On Monday, while Americans visited Arlington and small town cemeteries across the country, while families placed flags on graves and reflected on sacrifice that most of us can barely comprehend, Frey was busy on social media. He posted a lengthy tribute alright. But it wasn’t for a Marine who died in Fallujah or a soldier who didn’t make it out of Afghanistan. It was for George Floyd, because May 25 also marks six years since Floyd’s death during an arrest in Minneapolis.

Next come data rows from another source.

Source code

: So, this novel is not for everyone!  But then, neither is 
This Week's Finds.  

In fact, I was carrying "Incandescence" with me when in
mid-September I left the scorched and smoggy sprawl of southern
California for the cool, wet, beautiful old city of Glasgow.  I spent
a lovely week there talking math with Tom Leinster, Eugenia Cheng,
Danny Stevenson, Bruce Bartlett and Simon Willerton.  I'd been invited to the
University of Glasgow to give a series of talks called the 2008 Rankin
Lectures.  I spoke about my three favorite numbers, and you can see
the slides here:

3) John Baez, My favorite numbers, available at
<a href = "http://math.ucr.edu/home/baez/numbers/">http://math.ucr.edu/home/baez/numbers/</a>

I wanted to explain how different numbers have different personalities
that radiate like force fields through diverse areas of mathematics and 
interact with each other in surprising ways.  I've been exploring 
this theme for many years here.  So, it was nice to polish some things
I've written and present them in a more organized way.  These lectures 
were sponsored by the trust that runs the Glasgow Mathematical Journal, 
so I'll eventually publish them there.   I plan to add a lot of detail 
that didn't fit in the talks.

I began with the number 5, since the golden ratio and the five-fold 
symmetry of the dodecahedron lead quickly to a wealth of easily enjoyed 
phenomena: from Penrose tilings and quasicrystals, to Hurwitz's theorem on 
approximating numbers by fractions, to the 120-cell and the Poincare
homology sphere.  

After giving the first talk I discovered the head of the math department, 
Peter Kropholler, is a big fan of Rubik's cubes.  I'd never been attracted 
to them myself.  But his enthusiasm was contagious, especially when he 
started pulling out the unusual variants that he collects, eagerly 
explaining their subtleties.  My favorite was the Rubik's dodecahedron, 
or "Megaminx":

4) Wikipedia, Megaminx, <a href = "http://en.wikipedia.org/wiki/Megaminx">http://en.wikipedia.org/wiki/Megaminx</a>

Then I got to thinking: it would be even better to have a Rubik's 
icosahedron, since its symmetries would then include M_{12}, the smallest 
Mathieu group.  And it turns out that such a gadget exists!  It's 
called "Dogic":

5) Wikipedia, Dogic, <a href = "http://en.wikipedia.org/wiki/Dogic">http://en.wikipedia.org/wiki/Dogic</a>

You know what’s remarkable about this? The sheer audacity of hijacking a day dedicated to military sacrifice to advance a political narrative. Frey called Floyd’s death murder, praised accountability, and promoted the reconstruction of George Floyd Square. He wrote that the moment “forced Minneapolis to confront painful truths about race, policing, inequity, and trust.” The post went on about the weight still carried by the city and the responsibility to move forward together. Stirring stuff, really. Except he posted five separate messages about George Floyd that day. Want to guess how many he posted about Memorial Day? Zero.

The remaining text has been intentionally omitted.